SOURCE MATERIAL =
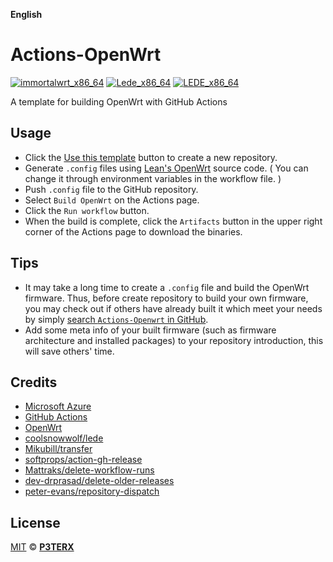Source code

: **English** 

# Actions-OpenWrt

[![immortalwrt_x86_64](https://github.com/YingziWo/Actions-OpenWrt-build/actions/workflows/immortalwrt-builder.yml/badge.svg)](https://github.com/YingziWo/Actions-OpenWrt-build/actions/workflows/immortalwrt-builder.yml)
[![Lede_x86_64](https://github.com/YingziWo/Actions-OpenWrt-build/actions/workflows/openwrt-builder.yml/badge.svg)](https://github.com/YingziWo/Actions-OpenWrt-build/actions/workflows/openwrt-builder.yml)
[![LEDE_x86_64](https://github.com/YingziWo/OpenWrt-Build-System/actions/workflows/LEDE_x86_64.yml/badge.svg)](https://github.com/YingziWo/OpenWrt-Build-System/actions/workflows/LEDE_x86_64.yml)

A template for building OpenWrt with GitHub Actions

## Usage

- Click the [Use this template](https://github.com/P3TERX/Actions-OpenWrt/generate) button to create a new repository.
- Generate `.config` files using [Lean's OpenWrt](https://github.com/coolsnowwolf/lede) source code. ( You can change it through environment variables in the workflow file. )
- Push `.config` file to the GitHub repository.
- Select `Build OpenWrt` on the Actions page.
- Click the `Run workflow` button.
- When the build is complete, click the `Artifacts` button in the upper right corner of the Actions page to download the binaries.

## Tips

- It may take a long time to create a `.config` file and build the OpenWrt firmware. Thus, before create repository to build your own firmware, you may check out if others have already built it which meet your needs by simply [search `Actions-Openwrt` in GitHub](https://github.com/search?q=Actions-openwrt).
- Add some meta info of your built firmware (such as firmware architecture and installed packages) to your repository introduction, this will save others' time.

## Credits

- [Microsoft Azure](https://azure.microsoft.com)
- [GitHub Actions](https://github.com/features/actions)
- [OpenWrt](https://github.com/openwrt/openwrt)
- [coolsnowwolf/lede](https://github.com/coolsnowwolf/lede)
- [Mikubill/transfer](https://github.com/Mikubill/transfer)
- [softprops/action-gh-release](https://github.com/softprops/action-gh-release)
- [Mattraks/delete-workflow-runs](https://github.com/Mattraks/delete-workflow-runs)
- [dev-drprasad/delete-older-releases](https://github.com/dev-drprasad/delete-older-releases)
- [peter-evans/repository-dispatch](https://github.com/peter-evans/repository-dispatch)

## License

[MIT](https://github.com/P3TERX/Actions-OpenWrt/blob/main/LICENSE) © [**P3TERX**](https://p3terx.com)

WHAT THE TASK REQUIRES =
From the first line to the last, retype the data above exactly, but not its images.

ANSWER FOR THE TASK =
Source code

: **English** 

# Actions-OpenWrt

[![immortalwrt_x86_64](https://github.com/YingziWo/Actions-OpenWrt-build/actions/workflows/immortalwrt-builder.yml/badge.svg)](https://github.com/YingziWo/Actions-OpenWrt-build/actions/workflows/immortalwrt-builder.yml)
[![Lede_x86_64](https://github.com/YingziWo/Actions-OpenWrt-build/actions/workflows/openwrt-builder.yml/badge.svg)](https://github.com/YingziWo/Actions-OpenWrt-build/actions/workflows/openwrt-builder.yml)
[![LEDE_x86_64](https://github.com/YingziWo/OpenWrt-Build-System/actions/workflows/LEDE_x86_64.yml/badge.svg)](https://github.com/YingziWo/OpenWrt-Build-System/actions/workflows/LEDE_x86_64.yml)

A template for building OpenWrt with GitHub Actions

## Usage

- Click the [Use this template](https://github.com/P3TERX/Actions-OpenWrt/generate) button to create a new repository.
- Generate `.config` files using [Lean's OpenWrt](https://github.com/coolsnowwolf/lede) source code. ( You can change it through environment variables in the workflow file. )
- Push `.config` file to the GitHub repository.
- Select `Build OpenWrt` on the Actions page.
- Click the `Run workflow` button.
- When the build is complete, click the `Artifacts` button in the upper right corner of the Actions page to download the binaries.

## Tips

- It may take a long time to create a `.config` file and build the OpenWrt firmware. Thus, before create repository to build your own firmware, you may check out if others have already built it which meet your needs by simply [search `Actions-Openwrt` in GitHub](https://github.com/search?q=Actions-openwrt).
- Add some meta info of your built firmware (such as firmware architecture and installed packages) to your repository introduction, this will save others' time.

## Credits

- [Microsoft Azure](https://azure.microsoft.com)
- [GitHub Actions](https://github.com/features/actions)
- [OpenWrt](https://github.com/openwrt/openwrt)
- [coolsnowwolf/lede](https://github.com/coolsnowwolf/lede)
- [Mikubill/transfer](https://github.com/Mikubill/transfer)
- [softprops/action-gh-release](https://github.com/softprops/action-gh-release)
- [Mattraks/delete-workflow-runs](https://github.com/Mattraks/delete-workflow-runs)
- [dev-drprasad/delete-older-releases](https://github.com/dev-drprasad/delete-older-releases)
- [peter-evans/repository-dispatch](https://github.com/peter-evans/repository-dispatch)

## License

[MIT](https://github.com/P3TERX/Actions-OpenWrt/blob/main/LICENSE) © [**P3TERX**](https://p3terx.com)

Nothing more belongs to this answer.